There are limitations to the study. One major methodological problem is that the study was not a double-blind study. The actors knew that they were not real patients, although the doctors did not know that the simulated patients were actors. (The doctors did know that some of the patients that they would be seeing during the study period would be actors, but not which ones.) Another limitation is the type of control. The control in this study is provided by the encounters in which patients mimicked a condition similar, but not identical, to depression. The intent was to show what would happen if the "patients" could not really benefit from an antidepressant, but asked for one anyway. The fact is, some patients with adjustment disorder might benefit from a prescription.
The patients who mimicked having adjustment disorder had been instructed to report symptoms of low back pain, feeling stressed, and having occasional insomnia. Those are all nonspecific symptoms, but a patient with depression very well might present in the office with exactly those symptoms. Those asked to mimic depression had been told to report wrist pain and feeling “down” for a month or so, loss of interest in activities, fatigue, low energy, poor appetite and poor sleep. That is a more specific list of symptoms, but is not necessarily conclusive. Thus, the doctors were were in the position of having to distinguish between two shades of gray, which is more difficult than distinguishing black from white.
The most obvious conclusion from the numbers is that people who ask for a drug are much more likely to get one than those who do not. What is mentioned in the report, but not shown in the table, is that most of time, when actors mimicked depression, they got an appropriate intervention: any combination of an antidepressant, mental health referral, or follow-up within 2 weeks. Interestingly, the rate of appropriate intervention was a bit lower (90%) in the instances in which a specific request was made, compared to 98% in the instances in which a general request was made. Somewhat disappointing is the fact that only 56% of the instances in which depression was simulated, but no drug request was made, there was not appropriate intervention. In my opinion, that is one of the major findings of the study, even though it was not one of the objectives.
The other really interesting finding is that the pseudo-depressed actors were more likely to get a prescription if they made a general request, rather than asking for a particular drug; the opposite was true for the pseudo-adjustment-disorder actors.
The authors' conclusions were as follows:
The study has been picked up by several mainstream news organizations and some specialty services (1 2 3 4 5), and at least one blogger. The LAT article mentions one point, in particular, that I would like to amplify.
Are the patients who come to the office and report symptoms of depression and ask for an antidepressant more likely to have depression than those who come to the office and report the symptoms, but don't ask for an antidepressant?
If so, does the presence of DTC advertising affect the predictive value of the presence or absence of the request?
Why is this more interesting to me, than the study they actually did?
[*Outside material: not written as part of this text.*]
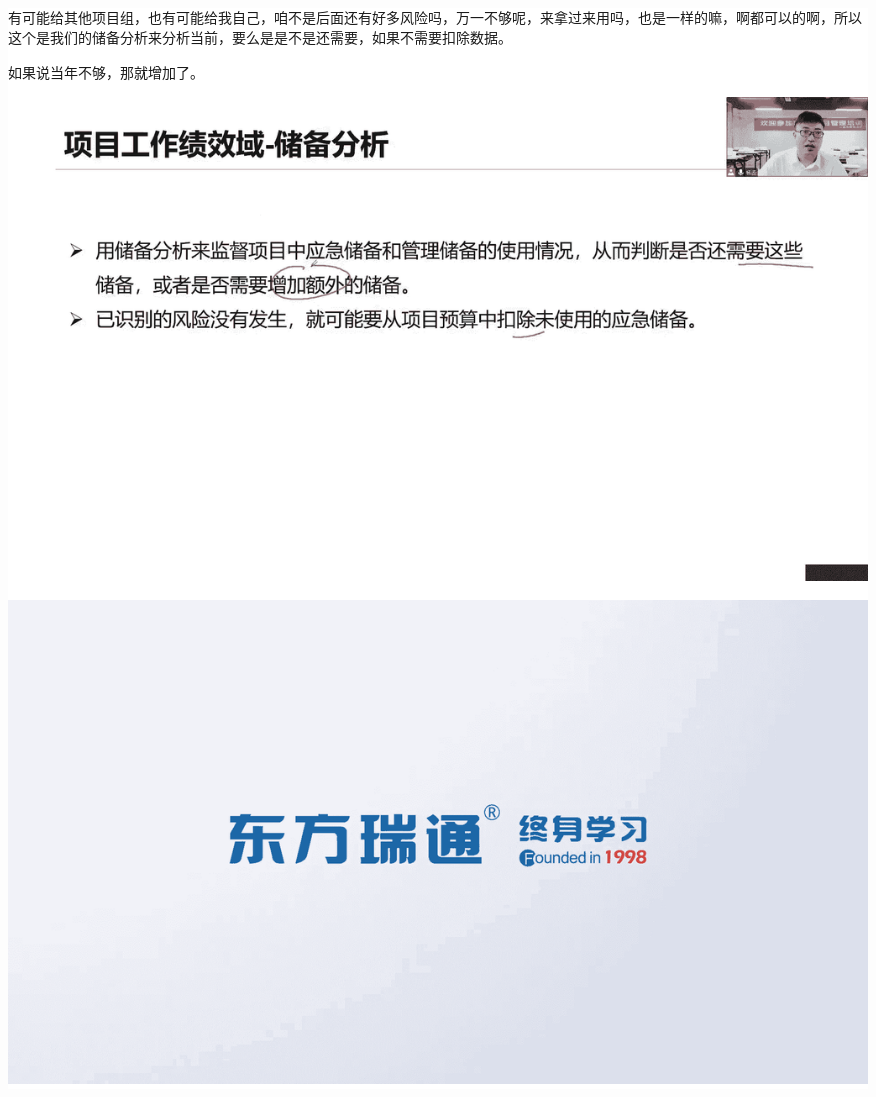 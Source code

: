 有可能给其他项目组，也有可能给我自己，咱不是后面还有好多风险吗，万一不够呢，来拿过来用吗，也是一样的嘛，啊都可以的啊，所以这个是我们的储备分析来分析当前，要么是是不是还需要，如果不需要扣除数据。

如果说当年不够，那就增加了。

![](img/60e63c70bd44d596dfd33bedfef80e8b_12.png)

![](img/60e63c70bd44d596dfd33bedfef80e8b_13.png)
It is more interesting because it would be more useful. It is very useful, clinically, to know which observations have predictive value, and to know what factors affect that predictive value. It is less useful to know whether DTC advertising affects the prescribing habits of doctors. (Of course it does; that is why the drug companies do it!)
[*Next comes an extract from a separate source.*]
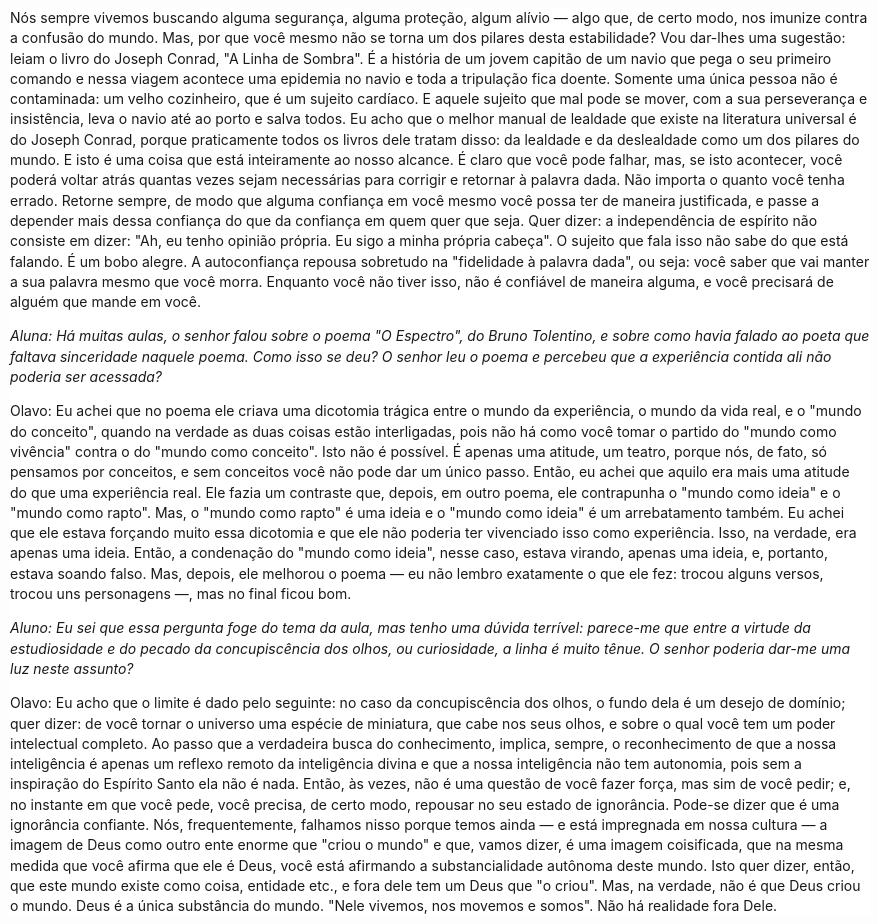 Nós sempre vivemos buscando alguma segurança, alguma proteção, algum alívio ― algo que, de certo modo, nos imunize contra a confusão do mundo. Mas, por que você mesmo não se torna um dos pilares desta estabilidade? Vou dar-lhes uma sugestão: leiam o livro do Joseph Conrad, "A Linha de Sombra". É a história de um jovem capitão de um navio que pega o seu primeiro comando e nessa viagem acontece uma epidemia no navio e toda a tripulação fica doente. Somente uma única pessoa não é contaminada: um velho cozinheiro, que é um sujeito cardíaco. E aquele sujeito que mal pode se mover, com a sua perseverança e insistência, leva o navio até ao porto e salva todos. Eu acho que o melhor manual de lealdade que existe na literatura universal é do Joseph Conrad, porque praticamente todos os livros dele tratam disso: da lealdade e da deslealdade como um dos pilares do mundo. E isto é uma coisa que está inteiramente ao nosso alcance. É claro que você pode falhar, mas, se isto acontecer, você poderá voltar atrás quantas vezes sejam necessárias para corrigir e retornar à palavra dada. Não importa o quanto você tenha errado. Retorne sempre, de modo que alguma confiança em você mesmo você possa ter de maneira justificada, e passe a depender mais dessa confiança do que da confiança em quem quer que seja. Quer dizer: a independência de espírito não consiste em dizer: "Ah, eu tenho opinião própria. Eu sigo a minha própria cabeça". O sujeito que fala isso não sabe do que está falando. É um bobo alegre. A autoconfiança repousa sobretudo na "fidelidade à palavra dada", ou seja: você saber que vai manter a sua palavra mesmo que você morra. Enquanto você não tiver isso, não é confiável de maneira alguma, e você precisará de alguém que mande em você.

*Aluna: Há muitas aulas, o senhor falou sobre o poema "O Espectro", do Bruno Tolentino, e sobre como havia falado ao poeta que faltava sinceridade naquele poema. Como isso se deu? O senhor leu o poema e percebeu que a experiência contida ali não poderia ser acessada?*

Olavo: Eu achei que no poema ele criava uma dicotomia trágica entre o mundo da experiência, o mundo da vida real, e o "mundo do conceito", quando na verdade as duas coisas estão interligadas, pois não há como você tomar o partido do "mundo como vivência" contra o do "mundo como conceito". Isto não é possível. É apenas uma atitude, um teatro, porque nós, de fato, só pensamos por conceitos, e sem conceitos você não pode dar um único passo. Então, eu achei que aquilo era mais uma atitude do que uma experiência real. Ele fazia um contraste que, depois, em outro poema, ele contrapunha o "mundo como ideia" e o "mundo como rapto". Mas, o "mundo como rapto" é uma ideia e o "mundo como ideia" é um arrebatamento também. Eu achei que ele estava forçando muito essa dicotomia e que ele não poderia ter vivenciado isso como experiência. Isso, na verdade, era apenas uma ideia. Então, a condenação do "mundo como ideia", nesse caso, estava virando, apenas uma ideia, e, portanto, estava soando falso. Mas, depois, ele melhorou o poema ― eu não lembro exatamente o que ele fez: trocou alguns versos, trocou uns personagens ―, mas no final ficou bom.

*Aluno: Eu sei que essa pergunta foge do tema da aula, mas tenho uma dúvida terrível: parece-me que entre a virtude da estudiosidade e do pecado da concupiscência dos olhos, ou curiosidade, a linha é muito tênue. O senhor poderia dar-me uma luz neste assunto?*

Olavo: Eu acho que o limite é dado pelo seguinte: no caso da concupiscência dos olhos, o fundo dela é um desejo de domínio; quer dizer: de você tornar o universo uma espécie de miniatura, que cabe nos seus olhos, e sobre o qual você tem um poder intelectual completo. Ao passo que a verdadeira busca do conhecimento, implica, sempre, o reconhecimento de que a nossa inteligência é apenas um reflexo remoto da inteligência divina e que a nossa inteligência não tem autonomia, pois sem a inspiração do Espírito Santo ela não é nada. Então, às vezes, não é uma questão de você fazer força, mas sim de você pedir; e, no instante em que você pede, você precisa, de certo modo, repousar no seu estado de ignorância. Pode-se dizer que é uma ignorância confiante. Nós, frequentemente, falhamos nisso porque temos ainda ― e está impregnada em nossa cultura ― a imagem de Deus como outro ente enorme que "criou o mundo" e que, vamos dizer, é uma imagem coisificada, que na mesma medida que você afirma que ele é Deus, você está afirmando a substancialidade autônoma deste mundo. Isto quer dizer, então, que este mundo existe como coisa, entidade etc., e fora dele tem um Deus que "o criou". Mas, na verdade, não é que Deus criou o mundo. Deus é a única substância do mundo. "Nele vivemos, nos movemos e somos". Não há realidade fora Dele.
How could the study that was actually done help a clinician? If a patient comes in and asks for a specific drug, perhaps the doctor could take a few extra minutes to ask some questions that would facilitate a correct diagnosis. Sure, but shouldn't that be done anyway?
I suspect that the authors of the study intended it to contribute to the public debate about the value and problems associated with DTC advertising. It does that, but it also serves another purpose. It reminds clinicians that Bayes' Theorem is a critical part of the diagnostic process, and it works best when it is considered on a conscious level.
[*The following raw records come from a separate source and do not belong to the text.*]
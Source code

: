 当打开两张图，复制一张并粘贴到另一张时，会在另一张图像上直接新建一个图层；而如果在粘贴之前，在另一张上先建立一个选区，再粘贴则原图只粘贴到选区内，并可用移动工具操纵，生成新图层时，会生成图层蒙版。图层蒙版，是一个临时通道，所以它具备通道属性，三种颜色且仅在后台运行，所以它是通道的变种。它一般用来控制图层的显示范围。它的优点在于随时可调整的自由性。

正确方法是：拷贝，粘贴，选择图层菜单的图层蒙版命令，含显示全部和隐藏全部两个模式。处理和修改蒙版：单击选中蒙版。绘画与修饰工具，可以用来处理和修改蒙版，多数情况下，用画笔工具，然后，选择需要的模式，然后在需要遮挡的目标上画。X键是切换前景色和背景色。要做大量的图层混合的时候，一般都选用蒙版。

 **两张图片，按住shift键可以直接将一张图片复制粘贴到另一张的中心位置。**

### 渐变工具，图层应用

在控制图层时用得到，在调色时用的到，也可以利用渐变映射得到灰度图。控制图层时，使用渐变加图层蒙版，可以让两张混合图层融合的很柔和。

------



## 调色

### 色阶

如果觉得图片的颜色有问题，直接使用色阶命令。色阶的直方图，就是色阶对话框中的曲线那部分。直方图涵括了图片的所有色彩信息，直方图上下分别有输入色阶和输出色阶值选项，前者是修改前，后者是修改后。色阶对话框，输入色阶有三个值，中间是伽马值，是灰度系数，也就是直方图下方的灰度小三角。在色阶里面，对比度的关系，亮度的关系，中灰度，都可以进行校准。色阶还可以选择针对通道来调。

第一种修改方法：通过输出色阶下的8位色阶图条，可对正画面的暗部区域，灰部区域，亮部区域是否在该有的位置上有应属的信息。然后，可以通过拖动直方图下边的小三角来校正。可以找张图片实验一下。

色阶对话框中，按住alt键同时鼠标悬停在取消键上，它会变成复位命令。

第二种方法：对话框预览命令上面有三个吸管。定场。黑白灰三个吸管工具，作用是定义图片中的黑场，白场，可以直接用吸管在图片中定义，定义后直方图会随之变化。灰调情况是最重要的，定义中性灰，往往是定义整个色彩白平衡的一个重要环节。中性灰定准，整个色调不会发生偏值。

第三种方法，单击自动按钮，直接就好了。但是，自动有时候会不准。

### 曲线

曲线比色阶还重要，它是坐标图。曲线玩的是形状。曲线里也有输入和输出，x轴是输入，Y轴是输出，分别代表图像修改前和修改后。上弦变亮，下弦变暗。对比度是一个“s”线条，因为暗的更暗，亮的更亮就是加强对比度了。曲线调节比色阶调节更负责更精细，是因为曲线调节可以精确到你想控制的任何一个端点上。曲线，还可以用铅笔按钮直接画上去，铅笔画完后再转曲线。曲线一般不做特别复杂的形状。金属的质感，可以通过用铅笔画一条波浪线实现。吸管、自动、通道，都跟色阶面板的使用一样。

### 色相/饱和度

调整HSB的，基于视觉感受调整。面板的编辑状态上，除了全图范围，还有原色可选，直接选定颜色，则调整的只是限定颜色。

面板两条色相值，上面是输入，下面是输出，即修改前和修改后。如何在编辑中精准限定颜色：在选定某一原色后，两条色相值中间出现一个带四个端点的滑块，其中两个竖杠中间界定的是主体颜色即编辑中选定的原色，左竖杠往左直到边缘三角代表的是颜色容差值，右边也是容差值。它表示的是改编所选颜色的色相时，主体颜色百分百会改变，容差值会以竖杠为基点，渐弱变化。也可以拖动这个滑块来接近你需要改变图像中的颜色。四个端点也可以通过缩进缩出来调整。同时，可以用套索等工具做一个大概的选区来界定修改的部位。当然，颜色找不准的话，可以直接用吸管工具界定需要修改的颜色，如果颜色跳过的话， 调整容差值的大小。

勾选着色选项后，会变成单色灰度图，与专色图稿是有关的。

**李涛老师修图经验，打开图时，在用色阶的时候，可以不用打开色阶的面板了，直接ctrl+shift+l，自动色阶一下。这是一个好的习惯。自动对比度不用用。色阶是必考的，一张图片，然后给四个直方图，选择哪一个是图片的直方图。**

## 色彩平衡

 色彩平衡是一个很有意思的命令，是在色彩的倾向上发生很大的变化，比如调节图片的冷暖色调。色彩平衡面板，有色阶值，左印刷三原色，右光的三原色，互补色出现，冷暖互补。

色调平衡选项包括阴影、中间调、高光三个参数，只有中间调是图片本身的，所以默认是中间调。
In the latest (4/27/2005) issue of the Journal of the American Medical Association, there is a research paper entitled Influence of Patients’ Requests for Direct-to-Consumer Advertised Antidepressants. The intent of the authors was to investigate the effect of patient's requests for antidepressants on the prescribing practices of primary care physicians. The study was conducted by having actors go to doctor's offices and simulate a patient encounter. They arrive at the unsurprising conclusion that direct-to-consumer (DTC) advertising of antidepressants can have an effect upon the prescribing practices of primary care physicians.
This is one of those studies, that, after reading it, one has the impression that the researchers have proven something...although it is not clear exactly what was proved.
The idea is this: simulated patients went to doctor's offices and mentioned a list of symptoms. In some cases, the list was intended to mimic Adjustment Disorder; in others, Major Depression. In both types of simulated encounter, actors presented one of three scenarios. In some, they mentioned having seen an advertisement for a particular antidepressant; in others, they made a general request for an antidepressant, without mentioning a specific drug; in the third scenario, they did not mention a specific drug and did not request an antidepressant. Thus, there were six types of simulated encounters. The numbers in each cell indicate the percentage of times that an antidepressant prescription was written.
Actor mentions specific drug | Actor makes general request for drug | Actor makes no request | |
Actors mimicking depression | 53% | 76% | 31% |
Actors
mimicking adjustment disorder |
55% | 39% | 10% |
There are limitations to the study. One major methodological problem is that the study was not a double-blind study. The actors knew that they were not real patients, although the doctors did not know that the simulated patients were actors. (The doctors did know that some of the patients that they would be seeing during the study period would be actors, but not which ones.) Another limitation is the type of control. The control in this study is provided by the encounters in which patients mimicked a condition similar, but not identical, to depression. The intent was to show what would happen if the "patients" could not really benefit from an antidepressant, but asked for one anyway. The fact is, some patients with adjustment disorder might benefit from a prescription.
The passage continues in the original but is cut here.